## Records supplied
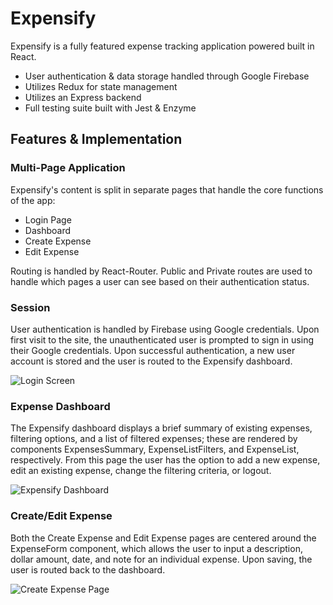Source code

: # Expensify

Expensify is a fully featured expense tracking application powered built in React.

  - User authentication & data storage handled through Google Firebase
  - Utilizes Redux for state management
  - Utilizes an Express backend
  - Full testing suite built with Jest & Enzyme

## Features & Implementation

### Multi-Page Application
Expensify's content is split in separate pages that handle the core functions of the app:
* Login Page
* Dashboard
* Create Expense
* Edit Expense

Routing is handled by React-Router. Public and Private routes are used to handle which pages a user can see based on their authentication status.

### Session

User authentication is handled by Firebase using Google credentials. Upon first visit to the site, the unauthenticated user is prompted to sign in using their Google credentials. Upon successful authentication, a new user account is stored and the user is routed to the Expensify dashboard.

![Login Screen]()

### Expense Dashboard

The Expensify dashboard displays a brief summary of existing expenses, filtering options, and a list of filtered expenses; these are rendered by components ExpensesSummary, ExpenseListFilters, and ExpenseList, respectively. From this page the user has the option to add a new expense, edit an existing expense, change the filtering criteria, or logout. 

![Expensify Dashboard]()

### Create/Edit Expense

Both the Create Expense and Edit Expense pages are centered around the ExpenseForm component, which allows the user to input a description, dollar amount, date, and note for an individual expense. Upon saving, the user is routed back to the dashboard.

![Create Expense Page]()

## Your instructions
Write down, word for word, the lines above from the one containing "- Utilizes Redux for state management" through the one containing "### Session", both ends included.

## Solution to this exercise
  - Utilizes Redux for state management
  - Utilizes an Express backend
  - Full testing suite built with Jest & Enzyme

## Features & Implementation

### Multi-Page Application
Expensify's content is split in separate pages that handle the core functions of the app:
* Login Page
* Dashboard
* Create Expense
* Edit Expense

Routing is handled by React-Router. Public and Private routes are used to handle which pages a user can see based on their authentication status.

### Session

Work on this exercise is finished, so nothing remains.